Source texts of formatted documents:
==*==

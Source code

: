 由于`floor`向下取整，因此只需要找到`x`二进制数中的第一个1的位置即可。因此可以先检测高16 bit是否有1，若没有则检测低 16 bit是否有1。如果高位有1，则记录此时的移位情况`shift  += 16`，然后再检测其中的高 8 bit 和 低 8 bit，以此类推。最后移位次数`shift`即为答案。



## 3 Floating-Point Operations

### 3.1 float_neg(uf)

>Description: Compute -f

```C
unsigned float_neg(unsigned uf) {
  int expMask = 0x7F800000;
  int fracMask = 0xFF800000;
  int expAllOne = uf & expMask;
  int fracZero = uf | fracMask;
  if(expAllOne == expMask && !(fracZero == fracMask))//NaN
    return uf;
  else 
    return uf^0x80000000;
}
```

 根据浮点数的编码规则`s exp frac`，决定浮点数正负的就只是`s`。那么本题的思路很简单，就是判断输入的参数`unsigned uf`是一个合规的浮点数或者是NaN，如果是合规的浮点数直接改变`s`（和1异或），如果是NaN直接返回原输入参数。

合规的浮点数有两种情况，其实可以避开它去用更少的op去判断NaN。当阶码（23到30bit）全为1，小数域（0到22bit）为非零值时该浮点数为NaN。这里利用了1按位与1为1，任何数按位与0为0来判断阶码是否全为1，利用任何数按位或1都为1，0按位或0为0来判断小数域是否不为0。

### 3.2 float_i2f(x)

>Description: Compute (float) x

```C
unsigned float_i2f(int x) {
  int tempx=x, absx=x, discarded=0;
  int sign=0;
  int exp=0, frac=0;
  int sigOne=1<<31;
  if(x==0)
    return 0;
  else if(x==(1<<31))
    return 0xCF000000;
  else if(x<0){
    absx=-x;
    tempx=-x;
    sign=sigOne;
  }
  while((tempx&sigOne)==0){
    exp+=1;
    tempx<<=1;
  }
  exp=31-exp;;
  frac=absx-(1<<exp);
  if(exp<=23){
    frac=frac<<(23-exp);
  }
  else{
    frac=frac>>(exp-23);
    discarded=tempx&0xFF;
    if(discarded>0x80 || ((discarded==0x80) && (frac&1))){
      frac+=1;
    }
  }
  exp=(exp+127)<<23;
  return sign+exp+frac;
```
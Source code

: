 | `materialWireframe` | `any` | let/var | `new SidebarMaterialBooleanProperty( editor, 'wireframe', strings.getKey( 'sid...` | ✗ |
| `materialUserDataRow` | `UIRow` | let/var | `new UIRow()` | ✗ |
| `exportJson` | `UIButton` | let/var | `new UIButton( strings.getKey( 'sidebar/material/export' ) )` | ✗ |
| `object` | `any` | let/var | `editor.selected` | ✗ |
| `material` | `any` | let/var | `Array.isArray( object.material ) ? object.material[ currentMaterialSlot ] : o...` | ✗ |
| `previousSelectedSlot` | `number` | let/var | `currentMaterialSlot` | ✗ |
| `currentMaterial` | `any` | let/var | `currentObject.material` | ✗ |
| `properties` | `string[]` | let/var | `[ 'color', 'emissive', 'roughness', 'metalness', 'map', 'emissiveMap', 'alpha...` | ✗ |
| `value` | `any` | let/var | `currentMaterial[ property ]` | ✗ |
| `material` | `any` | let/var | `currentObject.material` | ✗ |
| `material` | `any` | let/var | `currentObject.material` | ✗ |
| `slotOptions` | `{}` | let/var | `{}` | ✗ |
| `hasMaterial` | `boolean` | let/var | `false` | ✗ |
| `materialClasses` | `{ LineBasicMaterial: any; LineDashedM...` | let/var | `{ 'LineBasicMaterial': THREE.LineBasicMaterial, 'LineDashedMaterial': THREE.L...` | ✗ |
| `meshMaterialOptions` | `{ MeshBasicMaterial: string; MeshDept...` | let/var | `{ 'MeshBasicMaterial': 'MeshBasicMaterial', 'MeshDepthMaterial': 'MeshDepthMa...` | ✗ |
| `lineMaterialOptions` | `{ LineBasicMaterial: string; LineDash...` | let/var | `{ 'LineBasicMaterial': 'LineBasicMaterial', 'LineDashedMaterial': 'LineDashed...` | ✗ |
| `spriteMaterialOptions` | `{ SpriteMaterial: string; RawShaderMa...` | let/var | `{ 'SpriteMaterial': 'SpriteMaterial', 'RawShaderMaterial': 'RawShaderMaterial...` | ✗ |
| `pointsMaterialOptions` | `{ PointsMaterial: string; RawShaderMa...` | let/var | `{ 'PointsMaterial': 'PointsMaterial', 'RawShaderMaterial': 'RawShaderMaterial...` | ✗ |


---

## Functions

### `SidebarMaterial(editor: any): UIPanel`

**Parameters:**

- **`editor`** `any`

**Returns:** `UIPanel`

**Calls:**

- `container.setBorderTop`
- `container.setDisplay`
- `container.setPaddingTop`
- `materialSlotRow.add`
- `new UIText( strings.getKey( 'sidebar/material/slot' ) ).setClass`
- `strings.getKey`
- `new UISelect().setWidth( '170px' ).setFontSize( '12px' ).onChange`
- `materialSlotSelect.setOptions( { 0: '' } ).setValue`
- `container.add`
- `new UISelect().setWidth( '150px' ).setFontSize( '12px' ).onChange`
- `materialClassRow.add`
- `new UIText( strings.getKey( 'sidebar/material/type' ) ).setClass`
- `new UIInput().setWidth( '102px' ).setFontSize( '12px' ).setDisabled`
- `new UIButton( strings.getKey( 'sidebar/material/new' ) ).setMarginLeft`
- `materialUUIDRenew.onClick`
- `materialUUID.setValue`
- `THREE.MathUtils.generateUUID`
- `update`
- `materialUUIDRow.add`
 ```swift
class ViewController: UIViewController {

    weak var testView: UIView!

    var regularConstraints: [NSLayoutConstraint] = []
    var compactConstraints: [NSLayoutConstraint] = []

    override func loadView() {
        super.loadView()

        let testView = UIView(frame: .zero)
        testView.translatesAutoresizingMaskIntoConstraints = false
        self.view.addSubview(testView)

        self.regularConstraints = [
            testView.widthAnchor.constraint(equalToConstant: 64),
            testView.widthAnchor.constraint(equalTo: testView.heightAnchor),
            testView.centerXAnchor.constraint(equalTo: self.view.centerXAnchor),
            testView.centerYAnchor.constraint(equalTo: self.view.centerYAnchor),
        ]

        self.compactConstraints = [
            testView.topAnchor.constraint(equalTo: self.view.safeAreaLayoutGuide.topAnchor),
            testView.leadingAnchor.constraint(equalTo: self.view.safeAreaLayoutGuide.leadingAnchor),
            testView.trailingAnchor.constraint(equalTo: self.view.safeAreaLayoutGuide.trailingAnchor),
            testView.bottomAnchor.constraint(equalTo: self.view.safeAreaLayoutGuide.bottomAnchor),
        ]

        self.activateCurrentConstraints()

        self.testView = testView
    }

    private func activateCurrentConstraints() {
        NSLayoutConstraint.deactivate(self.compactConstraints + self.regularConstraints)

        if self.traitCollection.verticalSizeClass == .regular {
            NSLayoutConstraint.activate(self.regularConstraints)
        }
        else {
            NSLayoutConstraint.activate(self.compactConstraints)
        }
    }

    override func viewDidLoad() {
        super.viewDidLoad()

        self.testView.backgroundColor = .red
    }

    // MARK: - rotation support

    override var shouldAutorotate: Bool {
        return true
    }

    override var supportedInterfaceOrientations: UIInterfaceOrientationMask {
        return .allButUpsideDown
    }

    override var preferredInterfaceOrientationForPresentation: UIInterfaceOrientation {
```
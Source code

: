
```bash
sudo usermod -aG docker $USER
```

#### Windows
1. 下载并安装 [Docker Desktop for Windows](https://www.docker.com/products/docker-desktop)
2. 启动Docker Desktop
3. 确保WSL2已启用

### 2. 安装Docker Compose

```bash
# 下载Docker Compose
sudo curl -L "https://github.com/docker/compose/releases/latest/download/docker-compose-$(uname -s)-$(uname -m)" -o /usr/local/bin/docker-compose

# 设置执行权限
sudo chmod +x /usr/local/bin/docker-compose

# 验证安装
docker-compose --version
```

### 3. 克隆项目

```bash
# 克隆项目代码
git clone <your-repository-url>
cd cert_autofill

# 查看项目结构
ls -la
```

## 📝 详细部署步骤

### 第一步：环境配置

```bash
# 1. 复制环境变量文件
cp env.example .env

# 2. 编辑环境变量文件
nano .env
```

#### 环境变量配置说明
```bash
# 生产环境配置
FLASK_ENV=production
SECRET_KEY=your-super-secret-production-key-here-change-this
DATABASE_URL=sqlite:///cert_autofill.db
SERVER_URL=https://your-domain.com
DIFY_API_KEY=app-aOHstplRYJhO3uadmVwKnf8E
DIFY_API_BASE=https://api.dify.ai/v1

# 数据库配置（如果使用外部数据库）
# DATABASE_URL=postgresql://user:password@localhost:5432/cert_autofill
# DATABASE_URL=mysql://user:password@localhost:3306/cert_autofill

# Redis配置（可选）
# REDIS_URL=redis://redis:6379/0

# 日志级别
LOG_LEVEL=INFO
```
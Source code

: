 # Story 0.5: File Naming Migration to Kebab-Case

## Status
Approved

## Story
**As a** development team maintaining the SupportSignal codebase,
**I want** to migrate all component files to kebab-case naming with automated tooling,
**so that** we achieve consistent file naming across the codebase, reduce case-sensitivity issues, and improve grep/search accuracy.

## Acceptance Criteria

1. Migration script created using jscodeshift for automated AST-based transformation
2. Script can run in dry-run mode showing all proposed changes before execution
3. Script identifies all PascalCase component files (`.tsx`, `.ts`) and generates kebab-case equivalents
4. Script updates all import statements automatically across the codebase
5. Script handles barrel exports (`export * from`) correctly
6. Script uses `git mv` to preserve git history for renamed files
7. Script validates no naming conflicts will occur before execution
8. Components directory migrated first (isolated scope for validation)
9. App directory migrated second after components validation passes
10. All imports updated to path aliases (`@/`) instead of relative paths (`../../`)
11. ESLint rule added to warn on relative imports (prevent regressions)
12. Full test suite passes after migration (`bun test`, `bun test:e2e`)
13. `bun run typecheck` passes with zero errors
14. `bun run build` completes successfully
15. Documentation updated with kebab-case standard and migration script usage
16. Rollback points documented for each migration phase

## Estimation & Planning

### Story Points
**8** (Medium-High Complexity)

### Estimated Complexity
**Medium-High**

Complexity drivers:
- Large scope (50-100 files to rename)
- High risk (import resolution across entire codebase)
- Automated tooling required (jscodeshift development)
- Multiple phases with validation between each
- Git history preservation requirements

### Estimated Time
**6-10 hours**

==*==

:: The problem ::
Since only lines holding the word "strings" matter, count them in the data above and report the number alone.

:: Answer box ::
6